Among the entries below, copy every line that carries the word "biblechapter".

Dataset records
*** Block opens ***

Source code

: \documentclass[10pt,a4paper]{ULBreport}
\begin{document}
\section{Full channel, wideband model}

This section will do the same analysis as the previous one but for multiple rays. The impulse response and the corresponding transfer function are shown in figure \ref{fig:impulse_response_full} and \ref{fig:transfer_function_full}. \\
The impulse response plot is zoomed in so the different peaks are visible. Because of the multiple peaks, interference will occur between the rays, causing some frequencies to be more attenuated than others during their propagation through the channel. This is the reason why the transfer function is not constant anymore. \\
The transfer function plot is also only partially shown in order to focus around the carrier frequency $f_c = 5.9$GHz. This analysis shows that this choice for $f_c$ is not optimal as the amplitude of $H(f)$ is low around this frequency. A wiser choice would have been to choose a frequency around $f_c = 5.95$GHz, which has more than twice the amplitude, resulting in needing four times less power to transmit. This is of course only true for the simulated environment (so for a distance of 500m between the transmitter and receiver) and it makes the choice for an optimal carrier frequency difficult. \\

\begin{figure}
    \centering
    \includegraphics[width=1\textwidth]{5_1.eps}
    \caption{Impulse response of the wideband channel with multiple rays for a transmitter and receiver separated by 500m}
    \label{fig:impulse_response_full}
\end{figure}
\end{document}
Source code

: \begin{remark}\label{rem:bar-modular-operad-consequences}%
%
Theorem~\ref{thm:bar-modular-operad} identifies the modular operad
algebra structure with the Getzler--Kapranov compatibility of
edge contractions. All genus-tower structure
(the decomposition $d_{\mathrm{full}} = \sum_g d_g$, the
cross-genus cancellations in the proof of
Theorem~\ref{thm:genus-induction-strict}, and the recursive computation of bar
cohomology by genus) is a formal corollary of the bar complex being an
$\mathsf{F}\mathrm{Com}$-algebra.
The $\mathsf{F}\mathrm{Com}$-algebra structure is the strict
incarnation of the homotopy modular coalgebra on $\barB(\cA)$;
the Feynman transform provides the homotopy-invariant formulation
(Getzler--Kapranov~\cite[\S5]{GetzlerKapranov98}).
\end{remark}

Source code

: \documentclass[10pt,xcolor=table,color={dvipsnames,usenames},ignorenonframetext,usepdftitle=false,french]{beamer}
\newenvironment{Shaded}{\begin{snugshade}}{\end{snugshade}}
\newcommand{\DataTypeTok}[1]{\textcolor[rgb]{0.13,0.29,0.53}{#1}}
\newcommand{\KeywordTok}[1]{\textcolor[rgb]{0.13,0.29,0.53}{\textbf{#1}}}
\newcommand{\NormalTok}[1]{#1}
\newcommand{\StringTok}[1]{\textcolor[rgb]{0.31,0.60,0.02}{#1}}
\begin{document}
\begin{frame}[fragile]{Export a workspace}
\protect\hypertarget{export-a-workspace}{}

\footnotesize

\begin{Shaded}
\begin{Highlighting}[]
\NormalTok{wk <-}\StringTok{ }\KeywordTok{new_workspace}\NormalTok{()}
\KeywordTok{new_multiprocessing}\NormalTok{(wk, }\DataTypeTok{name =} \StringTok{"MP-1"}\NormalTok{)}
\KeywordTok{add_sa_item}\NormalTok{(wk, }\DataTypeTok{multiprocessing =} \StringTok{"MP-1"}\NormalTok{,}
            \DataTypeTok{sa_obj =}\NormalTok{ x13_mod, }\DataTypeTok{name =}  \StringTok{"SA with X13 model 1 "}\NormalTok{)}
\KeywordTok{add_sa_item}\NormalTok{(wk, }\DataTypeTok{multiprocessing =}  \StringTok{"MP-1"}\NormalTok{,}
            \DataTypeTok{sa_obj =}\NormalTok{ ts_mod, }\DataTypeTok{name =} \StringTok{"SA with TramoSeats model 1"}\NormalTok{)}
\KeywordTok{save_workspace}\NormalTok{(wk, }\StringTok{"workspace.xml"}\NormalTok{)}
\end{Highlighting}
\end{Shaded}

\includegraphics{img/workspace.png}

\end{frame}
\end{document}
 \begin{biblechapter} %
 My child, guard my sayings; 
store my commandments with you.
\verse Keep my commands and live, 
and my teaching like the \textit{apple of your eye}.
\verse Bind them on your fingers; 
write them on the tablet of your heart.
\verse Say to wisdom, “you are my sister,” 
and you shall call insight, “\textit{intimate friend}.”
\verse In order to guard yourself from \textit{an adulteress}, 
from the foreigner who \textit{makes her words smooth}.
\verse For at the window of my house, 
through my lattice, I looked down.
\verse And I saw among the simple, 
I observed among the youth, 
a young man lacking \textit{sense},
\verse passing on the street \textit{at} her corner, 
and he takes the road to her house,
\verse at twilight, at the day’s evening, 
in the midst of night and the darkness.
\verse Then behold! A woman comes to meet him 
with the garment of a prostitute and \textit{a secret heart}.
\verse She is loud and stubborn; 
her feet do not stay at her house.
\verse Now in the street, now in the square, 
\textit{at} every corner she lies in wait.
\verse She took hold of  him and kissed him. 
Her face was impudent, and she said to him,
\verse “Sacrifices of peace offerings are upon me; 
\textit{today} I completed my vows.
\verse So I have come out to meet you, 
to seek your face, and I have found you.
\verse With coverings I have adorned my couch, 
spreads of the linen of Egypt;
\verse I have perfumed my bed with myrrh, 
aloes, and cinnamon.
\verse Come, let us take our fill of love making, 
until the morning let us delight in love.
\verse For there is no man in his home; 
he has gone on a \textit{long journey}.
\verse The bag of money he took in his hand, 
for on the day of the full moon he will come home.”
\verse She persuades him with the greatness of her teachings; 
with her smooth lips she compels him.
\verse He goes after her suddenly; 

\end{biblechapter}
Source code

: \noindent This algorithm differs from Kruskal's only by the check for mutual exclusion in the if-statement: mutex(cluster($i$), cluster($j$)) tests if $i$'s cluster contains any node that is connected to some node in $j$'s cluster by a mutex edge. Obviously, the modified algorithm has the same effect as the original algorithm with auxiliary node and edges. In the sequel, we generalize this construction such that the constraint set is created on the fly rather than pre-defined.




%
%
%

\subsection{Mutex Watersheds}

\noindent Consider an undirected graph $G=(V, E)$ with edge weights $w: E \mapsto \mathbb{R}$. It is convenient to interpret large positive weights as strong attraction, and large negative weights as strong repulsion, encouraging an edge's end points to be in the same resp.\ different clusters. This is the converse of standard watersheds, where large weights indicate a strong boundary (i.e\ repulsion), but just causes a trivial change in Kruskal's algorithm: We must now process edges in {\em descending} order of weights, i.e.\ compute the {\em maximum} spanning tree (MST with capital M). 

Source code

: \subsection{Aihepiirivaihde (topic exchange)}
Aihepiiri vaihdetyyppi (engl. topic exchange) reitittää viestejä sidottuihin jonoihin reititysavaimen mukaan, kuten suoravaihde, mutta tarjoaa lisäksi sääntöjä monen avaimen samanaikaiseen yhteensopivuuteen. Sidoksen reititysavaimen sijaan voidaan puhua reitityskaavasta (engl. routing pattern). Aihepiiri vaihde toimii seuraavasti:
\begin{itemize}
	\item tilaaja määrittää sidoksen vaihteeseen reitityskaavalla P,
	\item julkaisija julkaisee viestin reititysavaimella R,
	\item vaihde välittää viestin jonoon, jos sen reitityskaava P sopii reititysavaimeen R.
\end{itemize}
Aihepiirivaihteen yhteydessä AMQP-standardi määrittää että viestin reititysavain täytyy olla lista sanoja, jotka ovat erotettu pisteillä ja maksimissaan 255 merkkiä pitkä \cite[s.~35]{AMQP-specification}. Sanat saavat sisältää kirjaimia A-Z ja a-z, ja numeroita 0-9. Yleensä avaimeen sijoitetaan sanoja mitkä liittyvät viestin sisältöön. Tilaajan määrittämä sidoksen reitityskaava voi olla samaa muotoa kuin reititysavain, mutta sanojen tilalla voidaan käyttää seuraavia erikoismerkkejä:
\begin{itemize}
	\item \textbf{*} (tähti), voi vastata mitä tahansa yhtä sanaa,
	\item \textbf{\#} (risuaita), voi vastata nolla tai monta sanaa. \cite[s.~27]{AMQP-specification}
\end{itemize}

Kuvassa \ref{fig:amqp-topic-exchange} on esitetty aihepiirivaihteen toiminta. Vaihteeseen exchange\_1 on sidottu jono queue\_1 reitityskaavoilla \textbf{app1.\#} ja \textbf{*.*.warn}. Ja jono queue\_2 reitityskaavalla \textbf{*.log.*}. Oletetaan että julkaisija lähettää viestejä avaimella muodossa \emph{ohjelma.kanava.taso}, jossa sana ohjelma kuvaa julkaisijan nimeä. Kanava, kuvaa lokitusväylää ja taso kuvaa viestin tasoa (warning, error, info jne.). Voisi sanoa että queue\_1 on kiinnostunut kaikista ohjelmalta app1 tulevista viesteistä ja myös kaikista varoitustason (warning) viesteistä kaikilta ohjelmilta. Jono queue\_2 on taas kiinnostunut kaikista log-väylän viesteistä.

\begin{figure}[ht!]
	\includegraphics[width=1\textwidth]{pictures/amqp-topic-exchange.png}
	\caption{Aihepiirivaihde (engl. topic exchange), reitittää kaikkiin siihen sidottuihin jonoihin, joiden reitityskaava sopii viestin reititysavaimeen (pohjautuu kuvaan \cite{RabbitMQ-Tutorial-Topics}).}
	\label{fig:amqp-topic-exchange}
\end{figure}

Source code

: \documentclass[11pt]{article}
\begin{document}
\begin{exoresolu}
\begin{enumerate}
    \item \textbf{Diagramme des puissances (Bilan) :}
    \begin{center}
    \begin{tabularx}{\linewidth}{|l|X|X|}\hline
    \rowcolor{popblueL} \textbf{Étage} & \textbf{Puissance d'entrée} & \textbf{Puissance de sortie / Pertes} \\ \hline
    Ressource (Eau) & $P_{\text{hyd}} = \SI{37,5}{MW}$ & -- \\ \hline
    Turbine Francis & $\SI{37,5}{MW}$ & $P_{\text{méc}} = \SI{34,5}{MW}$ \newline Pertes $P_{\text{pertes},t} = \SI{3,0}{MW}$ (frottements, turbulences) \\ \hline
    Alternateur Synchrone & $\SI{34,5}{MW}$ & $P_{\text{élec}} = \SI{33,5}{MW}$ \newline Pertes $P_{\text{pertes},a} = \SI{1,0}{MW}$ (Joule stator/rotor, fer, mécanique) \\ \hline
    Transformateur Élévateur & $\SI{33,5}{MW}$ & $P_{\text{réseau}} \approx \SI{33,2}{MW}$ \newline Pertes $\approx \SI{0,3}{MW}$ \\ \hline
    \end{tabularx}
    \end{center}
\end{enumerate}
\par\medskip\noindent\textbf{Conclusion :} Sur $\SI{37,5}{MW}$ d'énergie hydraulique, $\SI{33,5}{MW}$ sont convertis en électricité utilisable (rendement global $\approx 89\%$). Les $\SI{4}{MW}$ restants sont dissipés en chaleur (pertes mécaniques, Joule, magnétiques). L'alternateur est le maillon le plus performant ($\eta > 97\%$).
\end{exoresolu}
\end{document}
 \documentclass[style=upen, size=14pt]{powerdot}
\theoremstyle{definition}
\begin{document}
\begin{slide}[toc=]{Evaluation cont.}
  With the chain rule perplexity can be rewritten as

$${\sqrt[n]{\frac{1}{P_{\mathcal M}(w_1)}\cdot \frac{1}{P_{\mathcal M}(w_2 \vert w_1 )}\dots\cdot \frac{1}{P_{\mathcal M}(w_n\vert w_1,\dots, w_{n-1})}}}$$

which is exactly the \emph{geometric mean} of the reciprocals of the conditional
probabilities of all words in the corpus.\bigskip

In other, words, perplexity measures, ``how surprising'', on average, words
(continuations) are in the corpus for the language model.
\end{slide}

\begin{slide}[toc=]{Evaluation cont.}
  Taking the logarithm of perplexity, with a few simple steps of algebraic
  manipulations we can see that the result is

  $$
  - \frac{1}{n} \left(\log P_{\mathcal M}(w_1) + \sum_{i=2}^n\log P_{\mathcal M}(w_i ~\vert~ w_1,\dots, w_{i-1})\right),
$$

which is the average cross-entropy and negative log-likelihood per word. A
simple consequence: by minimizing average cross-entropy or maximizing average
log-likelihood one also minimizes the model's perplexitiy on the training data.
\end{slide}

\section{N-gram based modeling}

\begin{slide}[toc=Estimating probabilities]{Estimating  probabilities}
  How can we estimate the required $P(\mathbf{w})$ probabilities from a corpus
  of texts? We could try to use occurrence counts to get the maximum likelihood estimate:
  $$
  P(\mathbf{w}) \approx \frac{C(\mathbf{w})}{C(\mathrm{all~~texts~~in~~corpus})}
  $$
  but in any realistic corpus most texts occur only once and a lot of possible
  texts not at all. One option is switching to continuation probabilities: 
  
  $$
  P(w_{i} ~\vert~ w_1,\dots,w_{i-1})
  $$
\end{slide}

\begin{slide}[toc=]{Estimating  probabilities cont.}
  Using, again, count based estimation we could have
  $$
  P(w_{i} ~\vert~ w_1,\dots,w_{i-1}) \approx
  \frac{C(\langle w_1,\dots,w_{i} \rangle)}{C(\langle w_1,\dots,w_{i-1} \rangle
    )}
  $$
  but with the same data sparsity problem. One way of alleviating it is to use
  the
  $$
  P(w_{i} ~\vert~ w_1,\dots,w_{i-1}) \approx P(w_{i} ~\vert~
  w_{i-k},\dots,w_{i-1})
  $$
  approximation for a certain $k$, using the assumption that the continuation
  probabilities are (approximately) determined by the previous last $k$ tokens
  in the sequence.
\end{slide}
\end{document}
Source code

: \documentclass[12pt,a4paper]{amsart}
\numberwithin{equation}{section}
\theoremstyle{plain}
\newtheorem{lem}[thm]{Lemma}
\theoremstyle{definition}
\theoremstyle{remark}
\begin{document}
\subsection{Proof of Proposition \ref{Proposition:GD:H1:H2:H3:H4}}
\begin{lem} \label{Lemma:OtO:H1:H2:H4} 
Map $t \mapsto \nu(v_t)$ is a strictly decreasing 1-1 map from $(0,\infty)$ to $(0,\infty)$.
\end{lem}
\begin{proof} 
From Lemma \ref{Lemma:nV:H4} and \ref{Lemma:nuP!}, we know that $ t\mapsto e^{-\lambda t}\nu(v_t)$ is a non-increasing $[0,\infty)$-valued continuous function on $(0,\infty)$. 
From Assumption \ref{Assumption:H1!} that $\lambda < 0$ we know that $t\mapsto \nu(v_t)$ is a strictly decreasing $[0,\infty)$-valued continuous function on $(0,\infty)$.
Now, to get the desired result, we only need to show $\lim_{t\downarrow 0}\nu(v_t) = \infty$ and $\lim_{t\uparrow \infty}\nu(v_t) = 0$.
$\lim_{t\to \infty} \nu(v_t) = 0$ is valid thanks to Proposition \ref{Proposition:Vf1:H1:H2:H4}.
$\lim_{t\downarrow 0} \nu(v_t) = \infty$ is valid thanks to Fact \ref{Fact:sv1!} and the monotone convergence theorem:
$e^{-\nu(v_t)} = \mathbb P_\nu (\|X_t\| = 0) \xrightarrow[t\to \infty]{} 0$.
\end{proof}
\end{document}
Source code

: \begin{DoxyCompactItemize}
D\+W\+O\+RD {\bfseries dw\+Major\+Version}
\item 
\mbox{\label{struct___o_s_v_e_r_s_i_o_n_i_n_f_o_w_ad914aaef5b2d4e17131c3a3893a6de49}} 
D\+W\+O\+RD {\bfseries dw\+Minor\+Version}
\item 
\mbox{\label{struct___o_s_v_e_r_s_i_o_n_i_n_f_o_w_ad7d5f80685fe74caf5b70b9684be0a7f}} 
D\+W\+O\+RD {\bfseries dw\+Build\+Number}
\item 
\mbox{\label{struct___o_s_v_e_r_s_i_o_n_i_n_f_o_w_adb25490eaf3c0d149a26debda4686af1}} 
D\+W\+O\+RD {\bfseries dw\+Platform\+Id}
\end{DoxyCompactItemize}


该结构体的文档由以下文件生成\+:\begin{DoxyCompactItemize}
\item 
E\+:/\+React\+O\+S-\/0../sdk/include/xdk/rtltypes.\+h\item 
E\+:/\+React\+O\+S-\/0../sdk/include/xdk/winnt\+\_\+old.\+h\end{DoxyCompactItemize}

*** Block closes ***

**WRITTEN ANSWER**.
 \begin{biblechapter} %
\end{biblechapter}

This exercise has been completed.